Percikan Iman – “Saya ingat,” kata salah satu Mahasantri, Farhan,”waktu kecil saya sering digendong ayah sepulang dari masjid karena saya tertidur. Ketika terbangun, saya pura-pura tetap tidur agar ayah tetap menggendong saya.”
Lain lagi dengan penulis, yang begitu terkenang ketika satu shubuh di antara ribuan shubuh, ayah membonceng saya dengan sepeda-nya. Saya berdiri dan merangkul beliau. Sepulang shalat shubuh, Ayah membawa saya ke pasar lantas menikmati beberapa potong roti kukus.
Kenangan-kenangan indah tersebut melekat hingga saat ini. Tak hanya indah, namun juga tertaut padanya Masjid. Memori indah yang tertaut dengan masjid.
Namun, ketika sudah dewasa, penulis melihat fenomena, di mana sebagaian orang dewasa yang nampak terganggu dengan hadirnya anak-anak di masjid.

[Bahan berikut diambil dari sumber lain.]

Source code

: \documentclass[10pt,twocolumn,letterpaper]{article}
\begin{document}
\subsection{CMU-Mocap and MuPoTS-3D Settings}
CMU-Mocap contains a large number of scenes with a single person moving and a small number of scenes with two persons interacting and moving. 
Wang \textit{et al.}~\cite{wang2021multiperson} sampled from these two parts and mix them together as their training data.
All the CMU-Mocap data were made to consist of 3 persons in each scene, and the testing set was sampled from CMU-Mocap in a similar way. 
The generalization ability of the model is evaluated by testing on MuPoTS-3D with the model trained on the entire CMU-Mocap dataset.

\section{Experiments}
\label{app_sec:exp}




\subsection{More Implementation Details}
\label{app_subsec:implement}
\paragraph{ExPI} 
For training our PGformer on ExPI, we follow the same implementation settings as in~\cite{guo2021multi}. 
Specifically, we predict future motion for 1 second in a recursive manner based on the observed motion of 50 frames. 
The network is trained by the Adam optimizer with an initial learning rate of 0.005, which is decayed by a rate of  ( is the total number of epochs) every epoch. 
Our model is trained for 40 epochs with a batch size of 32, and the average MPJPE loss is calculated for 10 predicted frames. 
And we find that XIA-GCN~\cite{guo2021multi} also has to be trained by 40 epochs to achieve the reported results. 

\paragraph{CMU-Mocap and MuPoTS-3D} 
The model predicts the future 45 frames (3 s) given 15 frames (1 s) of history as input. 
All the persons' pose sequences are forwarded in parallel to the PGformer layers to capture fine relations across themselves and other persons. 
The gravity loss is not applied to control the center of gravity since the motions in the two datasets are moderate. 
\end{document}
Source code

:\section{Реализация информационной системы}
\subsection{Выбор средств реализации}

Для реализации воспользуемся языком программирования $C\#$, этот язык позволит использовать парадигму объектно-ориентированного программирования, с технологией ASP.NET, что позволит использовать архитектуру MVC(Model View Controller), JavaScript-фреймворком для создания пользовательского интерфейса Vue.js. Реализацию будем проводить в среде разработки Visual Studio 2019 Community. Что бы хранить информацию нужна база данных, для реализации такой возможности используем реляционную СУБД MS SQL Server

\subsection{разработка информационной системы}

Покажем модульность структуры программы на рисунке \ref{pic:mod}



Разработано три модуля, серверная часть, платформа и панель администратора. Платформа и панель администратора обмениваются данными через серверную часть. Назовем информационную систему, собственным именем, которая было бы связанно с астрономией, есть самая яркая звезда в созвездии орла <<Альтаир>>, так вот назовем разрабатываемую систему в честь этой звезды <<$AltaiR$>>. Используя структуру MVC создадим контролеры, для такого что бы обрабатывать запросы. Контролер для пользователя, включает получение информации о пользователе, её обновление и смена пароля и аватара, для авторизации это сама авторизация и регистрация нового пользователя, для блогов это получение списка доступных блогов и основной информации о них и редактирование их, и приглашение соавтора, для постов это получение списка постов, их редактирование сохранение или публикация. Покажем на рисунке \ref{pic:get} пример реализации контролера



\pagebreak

Menaggapinya, ada yang memakluminya dan cenderung membiarkan, ada juga yang kemudian meminta mereka berhenti membuat keributan, bahkan ada yang hingga memarahi.
Bagaimana tidak, mereka berlarian di sekitaran masjid, suaranya lepas dan volume suaranya begitu bising memenuhi seluruh ruang di dalam masjid, mengalahkan suara pembicara yang sudah menggunakan pengeras suara sekalipun.
Di sisi lain, selaku orang tua yang membawa anak di satu sisi kadang merasa tak enak dengan jama’ah lainnya. Namun, di satu sisi, kita juga sadar jika memawa serta anak merupakan sebentuk upaya agar mereka terbiasa ke masjid seraya berharap hati mereka senantiasa tertaut dengan masjid di masa dewasanya.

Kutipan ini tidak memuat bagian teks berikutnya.